Saved entries
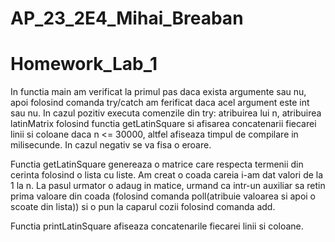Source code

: # AP_23_2E4_Mihai_Breaban

# Homework_Lab_1

  In functia main am verificat la primul pas daca exista argumente sau nu, apoi folosind comanda try/catch am ferificat daca acel argument este int sau nu. In cazul pozitiv executa comenzile din try: atribuirea lui n, atribuirea latinMatrix folosind functia getLatinSquare si afisarea concatenarii fiecarei linii si coloane daca n <=  30000, altfel afiseaza timpul de compilare in milisecunde. In cazul negativ se va fisa o eroare.
  
  Functia getLatinSquare genereaza o matrice care respecta termenii din cerinta folosind o lista cu liste. Am creat o coada careia i-am dat valori de la 1 la n. La pasul urmator o adaug in matice, urmand ca intr-un auxiliar sa retin prima valoare din coada (folosind comanda poll(atribuie valoarea si apoi o scoate din lista)) si o pun la caparul cozii folosind comanda add.
  
  Functia printLatinSquare afiseaza concatenarile fiecarei linii si coloane.
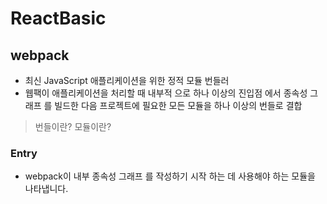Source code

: # ReactBasic

## webpack
- 최신 JavaScript 애플리케이션을 위한 정적 모듈 번들러
- 웹팩이 애플리케이션을 처리할 때 내부적 으로 하나 이상의 진입점 에서 종속성 그래프 를 빌드한 다음 프로젝트에 필요한 모든 모듈을 하나 이상의 번들로 결합


>번들이란?
>모듈이란?

### Entry
- webpack이 내부 종속성 그래프 를 작성하기 시작 하는 데 사용해야 하는 모듈을 나타냅니다.



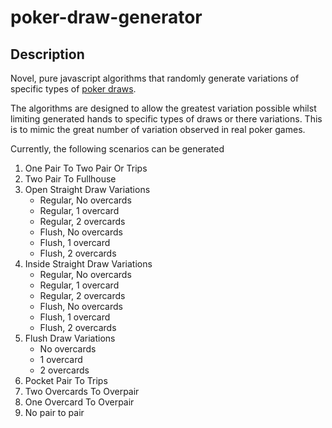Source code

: # poker-draw-generator

## Description

Novel, pure javascript algorithms that randomly generate variations of specific types of [poker draws](https://en.wikipedia.org/wiki/Draw_(poker)).

The algorithms are designed to allow the greatest variation possible whilst limiting generated hands to specific types of draws or there variations. This is to mimic the great number of variation observed in real poker games.

Currently, the following scenarios can be generated

1. One Pair To Two Pair Or Trips
2. Two Pair To Fullhouse
3. Open Straight Draw Variations 
	 * Regular, No overcards
	 * Regular, 1 overcard
	 * Regular, 2 overcards
	 * Flush, No overcards
	 * Flush, 1 overcard
	 * Flush, 2 overcards
4. Inside Straight Draw Variations
	 * Regular, No overcards
	 * Regular, 1 overcard
	 * Regular, 2 overcards
	 * Flush, No overcards
	 * Flush, 1 overcard
	 * Flush, 2 overcards
5. Flush Draw Variations
	 * No overcards
	 * 1 overcard
	 * 2 overcards
6. Pocket Pair To Trips
7. Two Overcards To Overpair
8. One Overcard To Overpair
9. No pair to pair
	


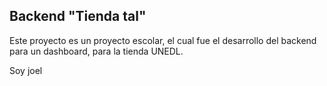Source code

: ## Backend "Tienda tal"
Este proyecto es un proyecto escolar, el cual fue el desarrollo del backend para un dashboard, para la tienda UNEDL. 

Soy joel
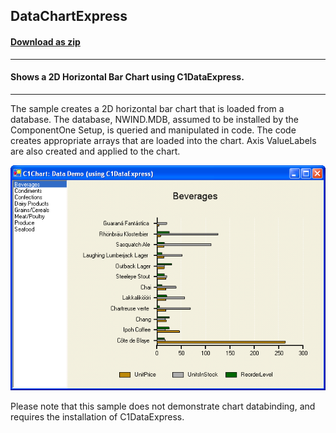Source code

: ## DataChartExpress
#### [Download as zip](https://minhaskamal.github.io/DownGit/#/home?url=https://github.com/GrapeCity/ComponentOne-WinForms-Samples/tree/master/NetFramework\Charts\CS\DataChartExpress)
____
#### Shows a 2D Horizontal Bar Chart using C1DataExpress.
____
The sample creates a 2D horizontal bar chart that is loaded from a database. The database, NWIND.MDB, assumed to be installed by the ComponentOne Setup, is queried and manipulated in code. The code creates appropriate arrays that are loaded into the chart. Axis ValueLabels are also created and applied to the chart.

![screenshot](screenshot.png)

Please note that this sample does not demonstrate chart databinding, and requires the installation of C1DataExpress.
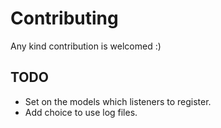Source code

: # Contributing

Any kind contribution is welcomed :)

## TODO

- Set on the models which listeners to register.
- Add choice to use log files.
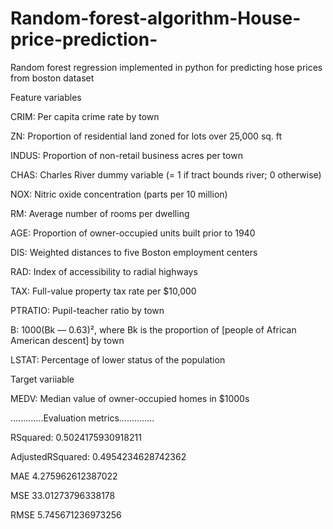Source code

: # Random-forest-algorithm-House-price-prediction-
Random forest regression implemented in python for predicting hose prices from boston dataset

Feature variables

CRIM: Per capita crime rate by town

ZN: Proportion of residential land zoned for lots over 25,000 sq. ft

INDUS: Proportion of non-retail business acres per town

CHAS: Charles River dummy variable (= 1 if tract bounds river; 0 otherwise)

NOX: Nitric oxide concentration (parts per 10 million)

RM: Average number of rooms per dwelling

AGE: Proportion of owner-occupied units built prior to 1940

DIS: Weighted distances to five Boston employment centers

RAD: Index of accessibility to radial highways

TAX: Full-value property tax rate per $10,000

PTRATIO: Pupil-teacher ratio by town

B: 1000(Bk — 0.63)², where Bk is the proportion of [people of African American descent] by town

LSTAT: Percentage of lower status of the population

Target variiable

MEDV: Median value of owner-occupied homes in $1000s

.............Evaluation metrics..............

RSquared:  0.5024175930918211

AdjustedRSquared:  0.4954234628742362

MAE 4.275962612387022

MSE 33.01273796338178

RMSE 5.745671236973256
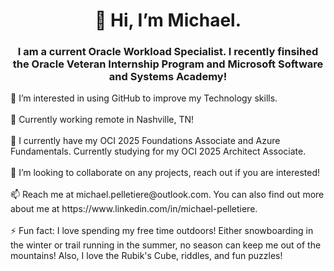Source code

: <h1 align = 'center'> 👋 Hi, I’m Michael. </h1>
<h3 align = 'center' > I am a current Oracle Workload Specialist. I recently finsihed the Oracle Veteran Internship Program and Microsoft Software and Systems Academy! </h3>
👀 I’m interested in using GitHub to improve my Technology skills. <br></br>
📌 Currently working remote in Nashville, TN! <br></br>
🌱 I currently have my OCI 2025 Foundations Associate and Azure Fundamentals. Currently studying for my OCI 2025 Architect Associate. <br></br>
💞️ I’m looking to collaborate on any projects, reach out if you are interested! <br></br>
📫 Reach me at michael.pelletiere@outlook.com. You can also find out more about me at https://www.linkedin.com/in/michael-pelletiere. <br></br>
⚡ Fun fact: I love spending my free time outdoors! Either snowboarding in the winter or trail running in the summer, no season can keep me out of the mountains! Also, I love the Rubik's Cube, riddles, and fun puzzles! <br></br>

<!---
michaelpelletiere/michaelpelletiere is a ✨ special ✨ repository because its `README.md` (this file) appears on your GitHub profile.
You can click the Preview link to take a look at your changes. 
--->

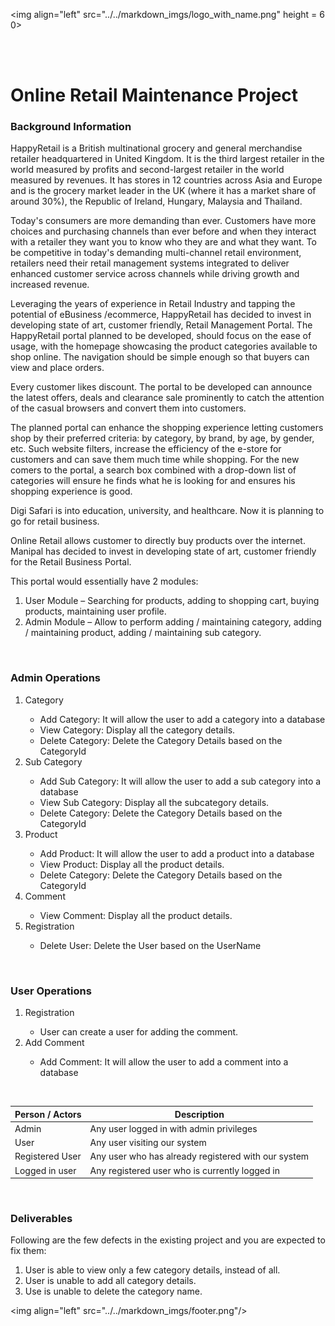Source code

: <img align="left" src="../../markdown_imgs/logo_with_name.png" height = 60></img>
<br>

<br>
<div>
    <img align="left" src="../../markdown_imgs/logo_round.png" height=70 />

<h1>Online Retail Maintenance Project</h1>

<h3>Background Information</h3>
<p>HappyRetail is a British multinational grocery and general merchandise retailer headquartered in United Kingdom. It is the third largest retailer in the world measured by profits and second-largest retailer in the world measured by revenues. It has stores in 12 countries across Asia and Europe and is the grocery market leader in the UK (where it has a market share of around 30%), the Republic of Ireland, Hungary, Malaysia and Thailand.</p>

Today&#39;s consumers are more demanding than ever. Customers have more choices and purchasing channels than ever before and when they interact with a retailer they want you to know who they are and what they want. To be competitive in today&#39;s demanding multi-channel retail environment, retailers need their retail management systems integrated to deliver enhanced customer service across channels while driving growth and increased revenue.

Leveraging the years of experience in Retail Industry and tapping the potential of eBusiness /ecommerce, HappyRetail has decided to invest in developing state of art, customer friendly, Retail Management Portal. The HappyRetail portal planned to be developed, should focus on the ease of usage, with the homepage showcasing the product categories available to shop online. The navigation should be simple enough so that buyers can view and place orders.

Every customer likes discount. The portal to be developed can announce the latest offers, deals and clearance sale prominently to catch the attention of the casual browsers and convert them into customers.

The planned portal can enhance the shopping experience letting customers shop by their preferred criteria: by category, by brand, by age, by gender, etc. Such website filters, increase the efficiency of the e-store for customers and can save them much time while shopping. For the new comers to the portal, a search box combined with a drop-down list of categories will ensure he finds what he is looking for and ensures his shopping experience is good.

Digi Safari is into education, university, and healthcare. Now it is planning to go for retail business.

Online Retail allows customer to directly buy products over the internet. Manipal has decided to invest in developing state of art, customer friendly for the Retail Business Portal.

This portal would essentially have 2 modules:

1. User Module – Searching for products, adding to shopping cart, buying products, maintaining user profile.
2. Admin Module – Allow to perform adding / maintaining category, adding / maintaining product, adding / maintaining sub category.


<br>
<h3>Admin Operations</h3>
<ol>
<li>Category</li>

  - Add Category: It will allow the user to add a category into a database
  - View Category: Display all the category details.
  - Delete Category: Delete the Category Details based on the CategoryId

<li>Sub Category</li>

  - Add Sub Category: It will allow the user to add a sub category into a database
  - View Sub Category: Display all the subcategory details.
  - Delete Category: Delete the Category Details based on the CategoryId

<li>Product</li>

- Add Product: It will allow the user to add a product into a database
- View Product: Display all the product details.
- Delete Category: Delete the Category Details based on the CategoryId

<li>Comment</li>

- View Comment: Display all the product details.

<li>Registration</li>

- Delete User: Delete the User based on the UserName
</ol>

<br>
<h3>User Operations</h3>
<ol>
<li>Registration</li>

- User can create a user for adding the comment.

<li>Add Comment</li>

- Add Comment: It will allow the user to add a comment into a database
</ol>

<br>

| Person / Actors| Description |
| -------------- | ----------- |
| Admin | Any user logged in with admin privileges |
| User | Any user visiting our system |
| Registered User | Any user who has already registered with our system |
| Logged in user | Any registered user who is currently logged in |


<br>
<h3>Deliverables</h3>

Following are the few defects in the existing project and you are expected to fix them:

1. User is able to view only a few category details, instead of all.
2. User is unable to add all category details.
3. Use is unable to delete the category name.

<img align="left" src="../../markdown_imgs/footer.png"/>
</div>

- [Task details] Identify each line in the entries with the word "Admin" and copy it.

- [Response below]
2. Admin Module – Allow to perform adding / maintaining category, adding / maintaining product, adding / maintaining sub category.
<h3>Admin Operations</h3>
| Admin | Any user logged in with admin privileges |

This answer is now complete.